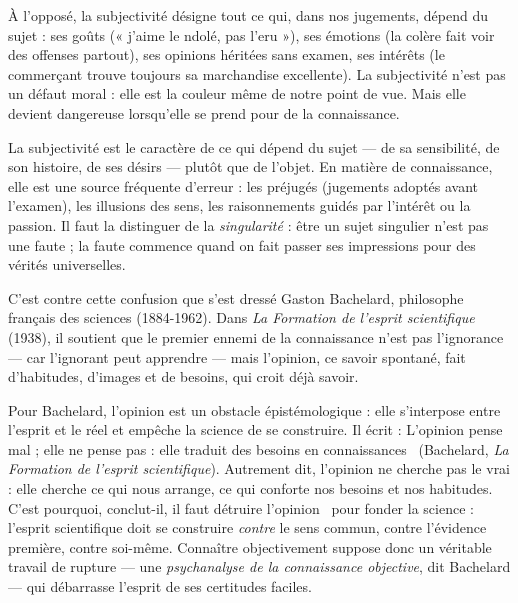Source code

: \documentclass[11pt]{article}
\newcommand{\cle}[1]{{\popxbold\color{popdark}#1}}
\newcounter{popsec}
\newcounter{popsub}
\newcommand{\courssub}[1]{%
  \stepcounter{popsub}%
  \par\vspace{9pt}\noindent{\popxbold\fontsize{11.5}{13}\selectfont\color{popink}{\color{poporange}\thepopsec.\thepopsub}\hspace{6pt}#1}\par\nopagebreak\vspace{4pt}
}
\begin{document}
\courssub{La subjectivité : ce qui dépend du sujet}

À l'opposé, la \cle{subjectivité} désigne tout ce qui, dans nos jugements, dépend du sujet : ses goûts (« j'aime le ndolé, pas l'eru »), ses émotions (la colère fait voir des offenses partout), ses opinions héritées sans examen, ses intérêts (le commerçant trouve toujours sa marchandise excellente). La subjectivité n'est pas un défaut moral : elle est la couleur même de notre point de vue. Mais elle devient dangereuse lorsqu'elle se prend pour de la connaissance.

\begin{definition}[La subjectivité]
La \cle{subjectivité} est le caractère de ce qui dépend du sujet — de sa sensibilité, de son histoire, de ses désirs — plutôt que de l'objet. En matière de connaissance, elle est une source fréquente d'\cle{erreur} : les préjugés (jugements adoptés avant l'examen), les illusions des sens, les raisonnements guidés par l'intérêt ou la passion. Il faut la distinguer de la \emph{singularité} : être un sujet singulier n'est pas une faute ; la faute commence quand on fait passer ses impressions pour des vérités universelles.
\end{definition}

C'est contre cette confusion que s'est dressé Gaston Bachelard, philosophe français des sciences (1884-1962). Dans \emph{La Formation de l'esprit scientifique} (1938), il soutient que le premier ennemi de la connaissance n'est pas l'ignorance — car l'ignorant peut apprendre — mais l'\cle{opinion}, ce savoir spontané, fait d'habitudes, d'images et de besoins, qui croit déjà savoir.

\begin{propriete}
Pour Bachelard, l'opinion est un \cle{obstacle épistémologique} : elle s'interpose entre l'esprit et le réel et empêche la science de se construire. Il écrit : \guillemotleft L'opinion pense mal ; elle ne pense pas : elle traduit des besoins en connaissances \guillemotright\ (Bachelard, \emph{La Formation de l'esprit scientifique}). Autrement dit, l'opinion ne cherche pas le vrai : elle cherche ce qui nous arrange, ce qui conforte nos besoins et nos habitudes. C'est pourquoi, conclut-il, \guillemotleft il faut détruire l'opinion \guillemotright\ pour fonder la science : l'esprit scientifique doit se construire \emph{contre} le sens commun, contre l'évidence première, contre soi-même. Connaître objectivement suppose donc un véritable travail de rupture — une \emph{psychanalyse de la connaissance objective}, dit Bachelard — qui débarrasse l'esprit de ses certitudes faciles.
\end{propriete}
\end{document}
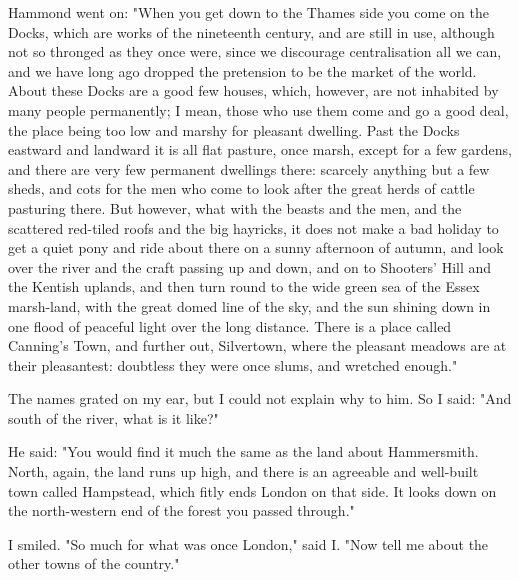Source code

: Hammond went on: "When you get down to the Thames side you come on the
Docks, which are works of the nineteenth century, and are still in use,
although not so thronged as they once were, since we discourage
centralisation all we can, and we have long ago dropped the pretension
to be the market of the world. About these Docks are a good few houses,
which, however, are not inhabited by many people permanently; I mean,
those who use them come and go a good deal, the place being too low and
marshy for pleasant dwelling. Past the Docks eastward and landward it is
all flat pasture, once marsh, except for a few gardens, and there are
very few permanent dwellings there: scarcely anything but a few sheds,
and cots for the men who come to look after the great herds of cattle
pasturing there. But however, what with the beasts and the men, and the
scattered red-tiled roofs and the big hayricks, it does not make a bad
holiday to get a quiet pony and ride about there on a sunny afternoon of
autumn, and look over the river and the craft passing up and down, and
on to Shooters' Hill and the Kentish uplands, and then turn round to the
wide green sea of the Essex marsh-land, with the great domed line of the
sky, and the sun shining down in one flood of peaceful light over the
long distance. There is a place called Canning's Town, and further out,
Silvertown, where the pleasant meadows are at their pleasantest:
doubtless they were once slums, and wretched enough."

The names grated on my ear, but I could not explain why to him. So I
said: "And south of the river, what is it like?"

He said: "You would find it much the same as the land about Hammersmith.
North, again, the land runs up high, and there is an agreeable and
well-built town called Hampstead, which fitly ends London on that side.
It looks down on the north-western end of the forest you passed
through."

I smiled. "So much for what was once London," said I. "Now tell me about
the other towns of the country."

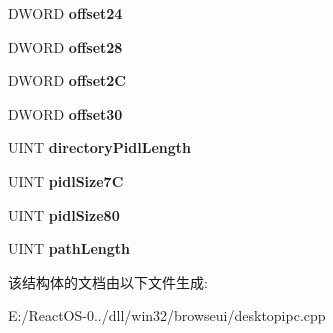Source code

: \begin{DoxyCompactItemize}
D\+W\+O\+RD {\bfseries offset24}
\item 
\mbox{\label{struct_h_n_f_block_ae80a50b6fc0fd3e438b37b58158a1a98}} 
D\+W\+O\+RD {\bfseries offset28}
\item 
\mbox{\label{struct_h_n_f_block_af56303798d200df58fa9b868d1a3234d}} 
D\+W\+O\+RD {\bfseries offset2C}
\item 
\mbox{\label{struct_h_n_f_block_a3540f0af1b79bbb3cfe6bdd25d8c488c}} 
D\+W\+O\+RD {\bfseries offset30}
\item 
\mbox{\label{struct_h_n_f_block_a7f6ded79c74251ceee73b1a317054dbf}} 
U\+I\+NT {\bfseries directory\+Pidl\+Length}
\item 
\mbox{\label{struct_h_n_f_block_a5e485ae6ea8460e5631659da035f6f3e}} 
U\+I\+NT {\bfseries pidl\+Size7C}
\item 
\mbox{\label{struct_h_n_f_block_aa5956a185590171f0c3494e80162329b}} 
U\+I\+NT {\bfseries pidl\+Size80}
\item 
\mbox{\label{struct_h_n_f_block_abd9889613629b9718915d24772c481d0}} 
U\+I\+NT {\bfseries path\+Length}
\end{DoxyCompactItemize}


该结构体的文档由以下文件生成\+:\begin{DoxyCompactItemize}
\item 
E\+:/\+React\+O\+S-\/0../dll/win32/browseui/desktopipc.\+cpp\end{DoxyCompactItemize}
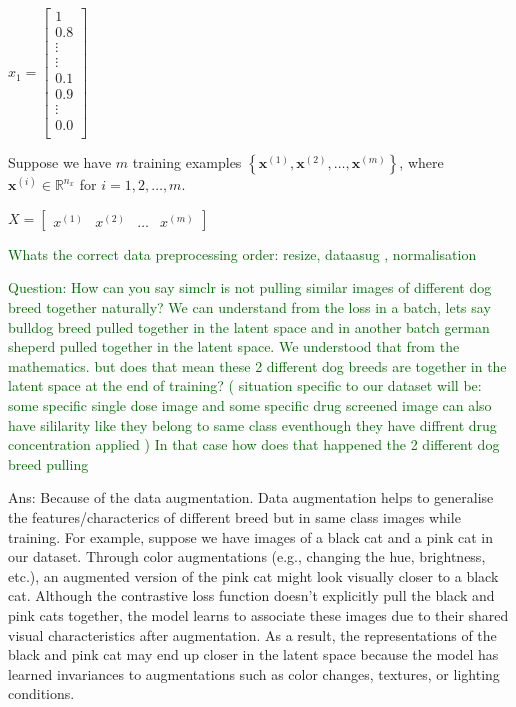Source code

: \documentclass[12pt,twoside,a4paper,parskip]{scrbook} %
\begin{document}
\( x_1 =\left[\begin{array}{c}1 \\ 0.8 \\ \vdots \\ \vdots \\ 0.1 \\ 0.9 \\ \vdots\\ 0.0 \\\end{array}\right] \)

Suppose we have \( m \) training examples \( \left\{ \mathbf{x}^{(1)}, \mathbf{x}^{(2)}, \ldots, \mathbf{x}^{(m)} \right\} \), where \( \mathbf{x}^{(i)} \in \mathbb{R}^{n_{x}} \) for \( i = 1, 2, \ldots, m \).

\( X = \begin{bmatrix} x^{(1)} & x^{(2)} & \dots & x^{(m)} \end{bmatrix} \)

\textcolor{darkgreen}{Whats the correct data preprocessing order: resize, dataasug , normalisation}


\textcolor{darkgreen}{Question: How can you say simclr is not pulling similar images of different dog breed together naturally? We can understand from the loss in a batch, lets say bulldog breed pulled together in the latent space and in another batch german sheperd pulled together in the latent space. We understood that from the mathematics. but does that mean these 2 different dog breeds are together in the latent space at the end of training? ( situation specific to our dataset will be: some specific single dose image and some specific drug screened image can also have sililarity like they belong to same class eventhough they have diffrent drug concentration applied ) In that case how does that happened the 2 different dog breed pulling}

Ans: Because of the data augmentation. Data augmentation helps to generalise the features/characterics of different breed but in same class images while training. For example, suppose we have images of a black cat and a pink cat in our dataset. Through color augmentations (e.g., changing the hue, brightness, etc.), an augmented version of the pink cat might look visually closer to a black cat. Although the contrastive loss function doesn’t explicitly pull the black and pink cats together, the model learns to associate these images due to their shared visual characteristics after augmentation. As a result, the representations of the black and pink cat may end up closer in the latent space because the model has learned invariances to augmentations such as color changes, textures, or lighting conditions.
\end{document}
• • • • • • •
WORK REQUIRED:
From the records above, return each line where "down" occurs.

ANSWER TO THE EXERCISE:
: Hammond went on: "When you get down to the Thames side you come on the
autumn, and look over the river and the craft passing up and down, and
sky, and the sun shining down in one flood of peaceful light over the
It looks down on the north-western end of the forest you passed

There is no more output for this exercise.